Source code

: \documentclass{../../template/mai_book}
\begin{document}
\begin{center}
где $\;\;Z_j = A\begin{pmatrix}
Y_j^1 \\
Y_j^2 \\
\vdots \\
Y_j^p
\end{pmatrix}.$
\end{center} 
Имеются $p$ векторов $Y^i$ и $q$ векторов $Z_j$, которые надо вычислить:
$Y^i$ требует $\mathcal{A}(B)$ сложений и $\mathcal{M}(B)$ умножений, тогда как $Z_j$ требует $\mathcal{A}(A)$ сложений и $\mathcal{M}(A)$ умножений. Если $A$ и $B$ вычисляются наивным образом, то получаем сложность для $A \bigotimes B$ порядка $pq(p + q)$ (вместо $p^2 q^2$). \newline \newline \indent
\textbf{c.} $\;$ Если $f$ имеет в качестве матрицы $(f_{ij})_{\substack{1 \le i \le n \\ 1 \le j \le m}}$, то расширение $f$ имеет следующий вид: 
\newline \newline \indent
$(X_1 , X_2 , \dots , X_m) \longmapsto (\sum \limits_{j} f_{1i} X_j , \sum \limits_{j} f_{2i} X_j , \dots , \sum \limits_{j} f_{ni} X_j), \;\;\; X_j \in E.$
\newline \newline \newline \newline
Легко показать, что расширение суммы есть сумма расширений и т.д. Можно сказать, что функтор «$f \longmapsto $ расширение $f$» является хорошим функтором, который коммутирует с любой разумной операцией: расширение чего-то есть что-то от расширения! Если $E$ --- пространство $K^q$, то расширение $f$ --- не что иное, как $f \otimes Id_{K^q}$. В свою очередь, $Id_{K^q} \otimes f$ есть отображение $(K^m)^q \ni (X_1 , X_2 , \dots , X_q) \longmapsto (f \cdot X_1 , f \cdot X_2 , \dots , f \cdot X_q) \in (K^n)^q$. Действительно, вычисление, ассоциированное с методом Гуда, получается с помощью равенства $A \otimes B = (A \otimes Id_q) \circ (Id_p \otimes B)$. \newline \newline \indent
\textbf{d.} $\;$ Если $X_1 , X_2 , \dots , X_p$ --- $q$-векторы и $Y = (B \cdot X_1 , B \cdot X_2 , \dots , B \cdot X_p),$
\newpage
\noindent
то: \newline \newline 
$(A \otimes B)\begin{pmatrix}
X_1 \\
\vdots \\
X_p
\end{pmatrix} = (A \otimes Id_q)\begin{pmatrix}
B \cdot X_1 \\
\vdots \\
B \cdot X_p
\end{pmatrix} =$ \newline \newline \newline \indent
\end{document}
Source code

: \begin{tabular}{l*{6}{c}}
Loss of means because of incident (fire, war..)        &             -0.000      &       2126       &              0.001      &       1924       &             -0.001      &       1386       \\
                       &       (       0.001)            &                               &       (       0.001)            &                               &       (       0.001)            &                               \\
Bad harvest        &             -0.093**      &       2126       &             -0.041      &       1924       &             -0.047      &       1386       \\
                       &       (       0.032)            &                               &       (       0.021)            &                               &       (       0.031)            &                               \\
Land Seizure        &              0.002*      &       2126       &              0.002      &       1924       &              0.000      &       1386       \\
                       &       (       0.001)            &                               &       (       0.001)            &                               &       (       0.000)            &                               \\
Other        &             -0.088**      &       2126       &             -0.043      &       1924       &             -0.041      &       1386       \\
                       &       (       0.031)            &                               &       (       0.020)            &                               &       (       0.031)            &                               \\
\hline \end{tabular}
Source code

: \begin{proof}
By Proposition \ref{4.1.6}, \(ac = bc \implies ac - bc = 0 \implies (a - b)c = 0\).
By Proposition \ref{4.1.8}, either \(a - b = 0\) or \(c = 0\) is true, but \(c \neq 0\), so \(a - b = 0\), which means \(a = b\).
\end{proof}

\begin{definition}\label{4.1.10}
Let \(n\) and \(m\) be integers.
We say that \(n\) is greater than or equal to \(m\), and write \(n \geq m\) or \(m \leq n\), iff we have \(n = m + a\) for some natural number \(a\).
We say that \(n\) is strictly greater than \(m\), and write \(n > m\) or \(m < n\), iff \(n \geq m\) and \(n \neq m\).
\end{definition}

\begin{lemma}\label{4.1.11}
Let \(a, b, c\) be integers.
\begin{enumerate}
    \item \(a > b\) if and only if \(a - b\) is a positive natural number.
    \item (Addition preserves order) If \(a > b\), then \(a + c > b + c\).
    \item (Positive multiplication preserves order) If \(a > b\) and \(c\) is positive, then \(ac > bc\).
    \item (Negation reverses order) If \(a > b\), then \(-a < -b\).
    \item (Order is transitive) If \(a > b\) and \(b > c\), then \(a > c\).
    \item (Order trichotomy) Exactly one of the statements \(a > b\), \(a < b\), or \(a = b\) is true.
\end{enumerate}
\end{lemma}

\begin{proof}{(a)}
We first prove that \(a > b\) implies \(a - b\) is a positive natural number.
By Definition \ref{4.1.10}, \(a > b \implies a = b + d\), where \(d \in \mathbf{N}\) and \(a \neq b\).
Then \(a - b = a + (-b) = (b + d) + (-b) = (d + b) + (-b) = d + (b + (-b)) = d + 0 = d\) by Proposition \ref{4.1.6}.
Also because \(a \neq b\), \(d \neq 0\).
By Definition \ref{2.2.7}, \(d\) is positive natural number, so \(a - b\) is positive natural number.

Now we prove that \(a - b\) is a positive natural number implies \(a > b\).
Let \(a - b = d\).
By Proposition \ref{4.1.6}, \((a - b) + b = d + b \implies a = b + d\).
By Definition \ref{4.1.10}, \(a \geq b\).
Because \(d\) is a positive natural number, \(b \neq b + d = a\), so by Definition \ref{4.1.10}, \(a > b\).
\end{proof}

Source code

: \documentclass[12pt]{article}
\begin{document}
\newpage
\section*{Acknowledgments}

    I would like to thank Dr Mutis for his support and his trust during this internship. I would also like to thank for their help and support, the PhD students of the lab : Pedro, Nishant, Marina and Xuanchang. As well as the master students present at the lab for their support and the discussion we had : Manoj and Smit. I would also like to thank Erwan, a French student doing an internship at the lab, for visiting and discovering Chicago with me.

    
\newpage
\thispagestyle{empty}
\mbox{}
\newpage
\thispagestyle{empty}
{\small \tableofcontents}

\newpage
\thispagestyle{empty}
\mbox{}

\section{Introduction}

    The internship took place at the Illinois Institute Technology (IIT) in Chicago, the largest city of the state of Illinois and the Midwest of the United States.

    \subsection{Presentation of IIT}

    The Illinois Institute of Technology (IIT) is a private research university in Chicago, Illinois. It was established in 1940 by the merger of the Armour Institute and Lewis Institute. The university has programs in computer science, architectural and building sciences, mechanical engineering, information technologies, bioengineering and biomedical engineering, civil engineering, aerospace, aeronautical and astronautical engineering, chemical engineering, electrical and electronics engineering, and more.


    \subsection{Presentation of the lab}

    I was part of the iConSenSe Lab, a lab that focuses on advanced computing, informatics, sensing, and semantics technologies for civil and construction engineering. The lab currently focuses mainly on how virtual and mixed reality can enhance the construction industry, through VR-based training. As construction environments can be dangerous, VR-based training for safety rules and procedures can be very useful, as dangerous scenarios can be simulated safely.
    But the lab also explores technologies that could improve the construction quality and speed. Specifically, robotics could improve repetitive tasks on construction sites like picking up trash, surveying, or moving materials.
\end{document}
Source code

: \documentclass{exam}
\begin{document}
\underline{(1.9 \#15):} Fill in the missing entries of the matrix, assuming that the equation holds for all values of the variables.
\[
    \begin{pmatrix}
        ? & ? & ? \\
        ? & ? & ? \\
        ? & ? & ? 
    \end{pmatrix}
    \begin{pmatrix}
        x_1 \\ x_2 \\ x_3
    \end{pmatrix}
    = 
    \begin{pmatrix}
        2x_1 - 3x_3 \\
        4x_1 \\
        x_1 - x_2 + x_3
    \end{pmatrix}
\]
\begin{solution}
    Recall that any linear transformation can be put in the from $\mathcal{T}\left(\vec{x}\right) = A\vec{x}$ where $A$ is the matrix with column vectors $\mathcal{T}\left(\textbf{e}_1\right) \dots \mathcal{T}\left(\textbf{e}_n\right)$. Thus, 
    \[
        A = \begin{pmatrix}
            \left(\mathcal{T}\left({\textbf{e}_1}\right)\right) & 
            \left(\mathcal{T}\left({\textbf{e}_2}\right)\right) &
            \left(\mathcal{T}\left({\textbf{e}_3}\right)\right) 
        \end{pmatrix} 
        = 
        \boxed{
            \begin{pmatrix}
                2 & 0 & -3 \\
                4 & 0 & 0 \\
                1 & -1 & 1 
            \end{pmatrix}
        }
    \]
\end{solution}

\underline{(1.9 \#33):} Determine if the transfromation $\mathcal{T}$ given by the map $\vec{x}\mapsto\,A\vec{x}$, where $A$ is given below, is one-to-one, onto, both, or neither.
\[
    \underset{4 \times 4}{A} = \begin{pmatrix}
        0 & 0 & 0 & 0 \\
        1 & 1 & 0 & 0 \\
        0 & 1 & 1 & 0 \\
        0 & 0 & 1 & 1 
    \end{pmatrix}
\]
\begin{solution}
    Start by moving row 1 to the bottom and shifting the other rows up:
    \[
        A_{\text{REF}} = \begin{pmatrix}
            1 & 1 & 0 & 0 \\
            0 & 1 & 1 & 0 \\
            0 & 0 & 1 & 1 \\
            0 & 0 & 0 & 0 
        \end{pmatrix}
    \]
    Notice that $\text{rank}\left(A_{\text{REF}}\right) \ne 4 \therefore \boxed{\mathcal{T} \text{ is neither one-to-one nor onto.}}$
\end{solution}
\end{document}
────────────────
Look through the entries above. Copy out every line holding the word "engineering".

    The Illinois Institute of Technology (IIT) is a private research university in Chicago, Illinois. It was established in 1940 by the merger of the Armour Institute and Lewis Institute. The university has programs in computer science, architectural and building sciences, mechanical engineering, information technologies, bioengineering and biomedical engineering, civil engineering, aerospace, aeronautical and astronautical engineering, chemical engineering, electrical and electronics engineering, and more.
    I was part of the iConSenSe Lab, a lab that focuses on advanced computing, informatics, sensing, and semantics technologies for civil and construction engineering. The lab currently focuses mainly on how virtual and mixed reality can enhance the construction industry, through VR-based training. As construction environments can be dangerous, VR-based training for safety rules and procedures can be very useful, as dangerous scenarios can be simulated safely.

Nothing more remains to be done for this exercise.